Recorded data

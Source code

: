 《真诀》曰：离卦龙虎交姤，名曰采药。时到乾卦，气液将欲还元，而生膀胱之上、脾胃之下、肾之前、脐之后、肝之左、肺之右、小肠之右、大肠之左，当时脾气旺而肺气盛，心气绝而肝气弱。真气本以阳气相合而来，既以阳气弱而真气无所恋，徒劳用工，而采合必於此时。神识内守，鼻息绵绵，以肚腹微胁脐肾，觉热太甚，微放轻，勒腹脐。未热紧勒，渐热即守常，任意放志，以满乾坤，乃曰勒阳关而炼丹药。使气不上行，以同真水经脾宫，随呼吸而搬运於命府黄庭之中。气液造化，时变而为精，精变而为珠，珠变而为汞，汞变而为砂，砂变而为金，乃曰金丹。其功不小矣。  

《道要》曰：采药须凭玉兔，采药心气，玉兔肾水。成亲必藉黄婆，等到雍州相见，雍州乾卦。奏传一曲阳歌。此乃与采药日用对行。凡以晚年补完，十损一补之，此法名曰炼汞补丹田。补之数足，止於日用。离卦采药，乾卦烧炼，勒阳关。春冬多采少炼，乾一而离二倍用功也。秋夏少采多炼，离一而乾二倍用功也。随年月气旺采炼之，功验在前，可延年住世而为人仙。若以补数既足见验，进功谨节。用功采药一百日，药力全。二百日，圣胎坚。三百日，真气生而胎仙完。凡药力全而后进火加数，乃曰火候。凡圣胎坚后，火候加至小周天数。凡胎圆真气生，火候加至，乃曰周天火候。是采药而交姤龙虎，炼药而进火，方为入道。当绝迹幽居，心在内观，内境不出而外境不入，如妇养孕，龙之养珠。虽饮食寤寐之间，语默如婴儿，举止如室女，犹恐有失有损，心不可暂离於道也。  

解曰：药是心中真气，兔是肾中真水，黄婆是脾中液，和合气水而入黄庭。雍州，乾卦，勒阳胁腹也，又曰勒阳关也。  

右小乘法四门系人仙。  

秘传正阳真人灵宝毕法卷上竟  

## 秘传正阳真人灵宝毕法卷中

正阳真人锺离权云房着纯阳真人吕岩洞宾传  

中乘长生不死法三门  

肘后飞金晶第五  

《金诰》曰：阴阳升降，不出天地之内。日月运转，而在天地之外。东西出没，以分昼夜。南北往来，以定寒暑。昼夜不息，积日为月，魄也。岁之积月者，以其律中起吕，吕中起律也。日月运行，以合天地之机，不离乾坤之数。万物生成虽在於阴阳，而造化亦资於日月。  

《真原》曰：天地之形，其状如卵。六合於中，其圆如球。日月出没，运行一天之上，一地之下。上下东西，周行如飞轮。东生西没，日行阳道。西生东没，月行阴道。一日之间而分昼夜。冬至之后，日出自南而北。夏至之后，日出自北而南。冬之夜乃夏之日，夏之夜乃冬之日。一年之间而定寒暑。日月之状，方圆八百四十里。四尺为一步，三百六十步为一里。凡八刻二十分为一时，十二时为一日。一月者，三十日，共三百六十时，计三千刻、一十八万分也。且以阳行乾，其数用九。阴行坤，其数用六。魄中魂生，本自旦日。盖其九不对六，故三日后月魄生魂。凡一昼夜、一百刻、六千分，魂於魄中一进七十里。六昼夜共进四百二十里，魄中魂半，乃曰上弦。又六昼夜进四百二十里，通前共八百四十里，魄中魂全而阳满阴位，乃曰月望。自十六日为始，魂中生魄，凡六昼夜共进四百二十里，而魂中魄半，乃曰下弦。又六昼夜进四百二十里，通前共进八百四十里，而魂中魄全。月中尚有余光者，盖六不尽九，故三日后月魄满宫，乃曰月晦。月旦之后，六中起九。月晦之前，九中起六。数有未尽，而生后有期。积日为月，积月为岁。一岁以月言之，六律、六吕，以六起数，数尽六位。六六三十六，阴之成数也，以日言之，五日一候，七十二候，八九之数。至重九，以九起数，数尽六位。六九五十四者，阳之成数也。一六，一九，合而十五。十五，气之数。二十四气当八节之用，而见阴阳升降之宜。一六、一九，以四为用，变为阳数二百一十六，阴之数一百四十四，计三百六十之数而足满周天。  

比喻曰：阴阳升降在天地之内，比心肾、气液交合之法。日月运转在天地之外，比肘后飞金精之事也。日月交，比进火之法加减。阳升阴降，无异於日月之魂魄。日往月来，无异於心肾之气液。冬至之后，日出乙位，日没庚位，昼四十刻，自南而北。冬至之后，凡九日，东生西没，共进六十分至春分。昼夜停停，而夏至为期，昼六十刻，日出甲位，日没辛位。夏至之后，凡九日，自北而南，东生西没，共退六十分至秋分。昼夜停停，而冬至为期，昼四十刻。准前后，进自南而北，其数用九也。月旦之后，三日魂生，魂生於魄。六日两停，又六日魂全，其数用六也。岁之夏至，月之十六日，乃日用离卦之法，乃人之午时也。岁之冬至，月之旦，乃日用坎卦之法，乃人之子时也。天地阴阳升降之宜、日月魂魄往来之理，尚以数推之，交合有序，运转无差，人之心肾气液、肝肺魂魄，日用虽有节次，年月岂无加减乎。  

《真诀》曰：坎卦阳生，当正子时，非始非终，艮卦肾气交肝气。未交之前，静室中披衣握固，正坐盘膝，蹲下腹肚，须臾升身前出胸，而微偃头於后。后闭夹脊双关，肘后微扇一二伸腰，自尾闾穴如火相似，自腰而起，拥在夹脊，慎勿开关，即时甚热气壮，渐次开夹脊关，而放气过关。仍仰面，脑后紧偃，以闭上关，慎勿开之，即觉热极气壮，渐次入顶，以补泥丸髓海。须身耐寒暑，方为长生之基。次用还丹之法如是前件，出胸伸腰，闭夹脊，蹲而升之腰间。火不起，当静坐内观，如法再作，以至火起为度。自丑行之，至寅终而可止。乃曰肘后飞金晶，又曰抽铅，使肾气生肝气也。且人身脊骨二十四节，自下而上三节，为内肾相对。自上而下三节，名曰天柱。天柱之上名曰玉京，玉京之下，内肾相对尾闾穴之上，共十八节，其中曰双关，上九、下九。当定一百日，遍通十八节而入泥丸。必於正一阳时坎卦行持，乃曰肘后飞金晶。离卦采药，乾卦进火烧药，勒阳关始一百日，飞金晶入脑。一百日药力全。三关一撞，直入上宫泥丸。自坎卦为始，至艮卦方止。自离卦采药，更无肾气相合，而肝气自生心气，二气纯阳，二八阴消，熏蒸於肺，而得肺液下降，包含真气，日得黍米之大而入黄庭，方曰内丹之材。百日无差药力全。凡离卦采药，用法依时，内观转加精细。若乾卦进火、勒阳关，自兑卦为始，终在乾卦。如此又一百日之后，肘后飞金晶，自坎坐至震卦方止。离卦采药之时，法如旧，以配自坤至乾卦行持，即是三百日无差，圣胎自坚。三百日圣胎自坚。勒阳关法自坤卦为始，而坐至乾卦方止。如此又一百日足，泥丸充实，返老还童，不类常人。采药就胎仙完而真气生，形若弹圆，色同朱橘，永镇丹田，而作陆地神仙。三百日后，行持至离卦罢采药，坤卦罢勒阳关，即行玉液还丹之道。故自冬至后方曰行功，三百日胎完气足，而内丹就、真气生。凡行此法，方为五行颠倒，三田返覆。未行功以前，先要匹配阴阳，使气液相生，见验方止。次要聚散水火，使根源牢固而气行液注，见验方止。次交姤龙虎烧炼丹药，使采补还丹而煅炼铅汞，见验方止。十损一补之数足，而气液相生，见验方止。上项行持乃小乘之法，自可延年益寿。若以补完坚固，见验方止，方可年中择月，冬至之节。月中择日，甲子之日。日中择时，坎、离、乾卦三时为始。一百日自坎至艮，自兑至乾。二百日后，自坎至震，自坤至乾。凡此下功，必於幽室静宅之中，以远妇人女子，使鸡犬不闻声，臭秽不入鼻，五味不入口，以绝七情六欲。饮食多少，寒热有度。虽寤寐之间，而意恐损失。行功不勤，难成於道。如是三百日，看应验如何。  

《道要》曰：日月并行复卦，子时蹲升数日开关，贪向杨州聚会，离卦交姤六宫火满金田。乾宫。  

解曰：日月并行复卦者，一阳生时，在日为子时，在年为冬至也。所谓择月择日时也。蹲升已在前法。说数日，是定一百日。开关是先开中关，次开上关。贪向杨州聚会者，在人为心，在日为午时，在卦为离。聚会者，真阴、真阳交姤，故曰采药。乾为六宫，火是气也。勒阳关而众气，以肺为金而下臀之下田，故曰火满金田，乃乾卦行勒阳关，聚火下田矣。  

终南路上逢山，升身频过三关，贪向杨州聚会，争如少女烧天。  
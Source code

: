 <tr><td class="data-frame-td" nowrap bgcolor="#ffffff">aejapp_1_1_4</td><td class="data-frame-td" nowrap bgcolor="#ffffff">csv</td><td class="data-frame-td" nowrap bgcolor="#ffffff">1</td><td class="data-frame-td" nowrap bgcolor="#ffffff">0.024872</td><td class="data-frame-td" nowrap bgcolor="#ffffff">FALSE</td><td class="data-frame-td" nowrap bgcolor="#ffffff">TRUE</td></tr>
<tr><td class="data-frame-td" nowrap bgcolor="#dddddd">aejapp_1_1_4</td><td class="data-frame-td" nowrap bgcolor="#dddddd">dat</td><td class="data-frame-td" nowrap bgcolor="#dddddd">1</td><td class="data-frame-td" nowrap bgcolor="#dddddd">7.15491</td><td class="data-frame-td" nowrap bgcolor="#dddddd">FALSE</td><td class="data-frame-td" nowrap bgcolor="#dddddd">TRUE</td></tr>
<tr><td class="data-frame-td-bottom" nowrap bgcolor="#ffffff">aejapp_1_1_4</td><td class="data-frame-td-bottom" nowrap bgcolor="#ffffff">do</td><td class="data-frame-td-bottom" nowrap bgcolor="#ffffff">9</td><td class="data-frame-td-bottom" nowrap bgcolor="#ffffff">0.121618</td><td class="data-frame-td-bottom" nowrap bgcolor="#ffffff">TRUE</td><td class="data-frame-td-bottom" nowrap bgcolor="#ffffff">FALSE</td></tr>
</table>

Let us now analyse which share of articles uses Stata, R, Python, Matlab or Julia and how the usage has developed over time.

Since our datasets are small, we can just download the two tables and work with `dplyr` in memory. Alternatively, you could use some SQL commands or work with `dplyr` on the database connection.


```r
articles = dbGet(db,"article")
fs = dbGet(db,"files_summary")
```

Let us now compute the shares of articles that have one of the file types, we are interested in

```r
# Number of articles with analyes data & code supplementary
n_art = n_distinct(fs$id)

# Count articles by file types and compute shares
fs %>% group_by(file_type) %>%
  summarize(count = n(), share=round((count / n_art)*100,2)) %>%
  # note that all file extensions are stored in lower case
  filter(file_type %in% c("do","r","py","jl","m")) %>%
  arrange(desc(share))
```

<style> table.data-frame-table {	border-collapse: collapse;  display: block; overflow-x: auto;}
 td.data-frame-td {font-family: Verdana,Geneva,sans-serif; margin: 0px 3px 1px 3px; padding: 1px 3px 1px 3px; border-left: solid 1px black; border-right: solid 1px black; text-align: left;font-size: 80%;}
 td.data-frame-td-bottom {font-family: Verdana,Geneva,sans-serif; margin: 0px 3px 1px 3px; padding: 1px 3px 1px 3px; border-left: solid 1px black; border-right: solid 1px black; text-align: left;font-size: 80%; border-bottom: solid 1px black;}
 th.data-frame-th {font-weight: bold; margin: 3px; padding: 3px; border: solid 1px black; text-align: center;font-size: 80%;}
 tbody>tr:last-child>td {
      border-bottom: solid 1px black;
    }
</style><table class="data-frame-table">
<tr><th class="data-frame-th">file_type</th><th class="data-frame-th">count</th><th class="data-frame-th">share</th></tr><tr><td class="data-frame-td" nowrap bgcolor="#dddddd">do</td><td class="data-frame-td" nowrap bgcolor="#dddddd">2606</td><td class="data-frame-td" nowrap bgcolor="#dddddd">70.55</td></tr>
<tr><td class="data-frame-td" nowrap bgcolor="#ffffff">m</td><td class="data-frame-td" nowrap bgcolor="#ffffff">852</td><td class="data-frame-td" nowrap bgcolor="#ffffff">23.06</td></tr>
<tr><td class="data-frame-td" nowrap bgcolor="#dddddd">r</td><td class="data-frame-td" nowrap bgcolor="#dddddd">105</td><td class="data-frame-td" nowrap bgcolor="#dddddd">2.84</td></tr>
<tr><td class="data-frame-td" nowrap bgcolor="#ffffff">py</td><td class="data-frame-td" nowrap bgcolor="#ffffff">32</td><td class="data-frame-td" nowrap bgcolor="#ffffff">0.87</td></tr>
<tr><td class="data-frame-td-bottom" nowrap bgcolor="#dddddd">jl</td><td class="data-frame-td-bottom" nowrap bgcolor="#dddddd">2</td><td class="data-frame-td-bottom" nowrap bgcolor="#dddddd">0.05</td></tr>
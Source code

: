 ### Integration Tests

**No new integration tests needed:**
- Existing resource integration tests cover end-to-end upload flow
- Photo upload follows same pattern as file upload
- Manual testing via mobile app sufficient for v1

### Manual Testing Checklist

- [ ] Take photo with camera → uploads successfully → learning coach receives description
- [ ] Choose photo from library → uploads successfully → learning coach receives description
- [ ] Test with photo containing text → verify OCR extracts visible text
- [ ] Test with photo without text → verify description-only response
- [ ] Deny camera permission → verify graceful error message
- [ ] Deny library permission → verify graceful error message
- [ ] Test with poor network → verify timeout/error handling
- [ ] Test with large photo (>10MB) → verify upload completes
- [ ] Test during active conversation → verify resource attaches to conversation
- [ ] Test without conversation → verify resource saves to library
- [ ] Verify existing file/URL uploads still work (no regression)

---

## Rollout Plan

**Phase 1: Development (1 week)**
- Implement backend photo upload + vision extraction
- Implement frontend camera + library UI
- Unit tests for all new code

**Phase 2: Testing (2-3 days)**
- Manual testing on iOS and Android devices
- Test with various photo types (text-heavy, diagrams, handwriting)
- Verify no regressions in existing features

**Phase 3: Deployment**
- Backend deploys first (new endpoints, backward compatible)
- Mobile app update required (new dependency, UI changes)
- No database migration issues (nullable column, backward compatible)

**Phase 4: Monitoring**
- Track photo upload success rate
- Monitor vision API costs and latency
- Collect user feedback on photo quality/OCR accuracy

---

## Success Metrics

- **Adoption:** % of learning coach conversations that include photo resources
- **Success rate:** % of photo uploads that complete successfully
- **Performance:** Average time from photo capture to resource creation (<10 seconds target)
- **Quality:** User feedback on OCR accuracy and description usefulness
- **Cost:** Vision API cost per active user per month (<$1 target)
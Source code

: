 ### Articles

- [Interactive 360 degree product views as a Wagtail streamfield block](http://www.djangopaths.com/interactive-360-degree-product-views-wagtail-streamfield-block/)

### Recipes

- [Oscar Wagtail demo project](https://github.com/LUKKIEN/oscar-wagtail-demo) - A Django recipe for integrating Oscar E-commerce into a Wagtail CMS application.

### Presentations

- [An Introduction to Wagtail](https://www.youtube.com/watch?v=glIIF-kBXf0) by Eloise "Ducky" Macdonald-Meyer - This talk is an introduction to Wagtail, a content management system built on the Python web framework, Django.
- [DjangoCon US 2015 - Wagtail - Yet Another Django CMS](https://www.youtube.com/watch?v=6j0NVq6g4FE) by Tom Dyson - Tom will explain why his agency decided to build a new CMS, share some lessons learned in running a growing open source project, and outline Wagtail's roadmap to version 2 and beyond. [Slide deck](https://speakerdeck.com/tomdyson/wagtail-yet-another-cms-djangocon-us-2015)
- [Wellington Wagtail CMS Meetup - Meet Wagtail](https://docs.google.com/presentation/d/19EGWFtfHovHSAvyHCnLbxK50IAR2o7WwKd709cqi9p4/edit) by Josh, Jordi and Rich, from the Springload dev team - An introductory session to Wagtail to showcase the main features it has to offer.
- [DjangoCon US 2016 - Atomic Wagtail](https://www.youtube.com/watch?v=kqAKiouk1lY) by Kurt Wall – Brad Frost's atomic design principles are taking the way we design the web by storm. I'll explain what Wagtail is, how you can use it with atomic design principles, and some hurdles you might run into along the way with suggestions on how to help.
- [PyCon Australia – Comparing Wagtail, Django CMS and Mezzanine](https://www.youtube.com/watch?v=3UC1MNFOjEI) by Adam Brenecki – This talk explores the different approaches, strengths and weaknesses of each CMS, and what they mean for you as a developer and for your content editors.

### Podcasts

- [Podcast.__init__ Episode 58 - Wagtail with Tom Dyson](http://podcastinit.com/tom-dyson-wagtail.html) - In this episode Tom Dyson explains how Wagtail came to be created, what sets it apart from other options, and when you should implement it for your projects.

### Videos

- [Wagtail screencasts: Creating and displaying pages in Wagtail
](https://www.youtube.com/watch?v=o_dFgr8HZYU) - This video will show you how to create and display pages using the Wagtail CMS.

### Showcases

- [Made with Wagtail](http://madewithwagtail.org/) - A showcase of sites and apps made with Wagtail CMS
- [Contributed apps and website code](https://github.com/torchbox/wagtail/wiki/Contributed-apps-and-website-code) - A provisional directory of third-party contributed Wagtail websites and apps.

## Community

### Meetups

ASSIGNED TASK: Lines above with "rate" in them are the ones to copy.

TASK ANSWER:
- Track photo upload success rate
- **Success rate:** % of photo uploads that complete successfully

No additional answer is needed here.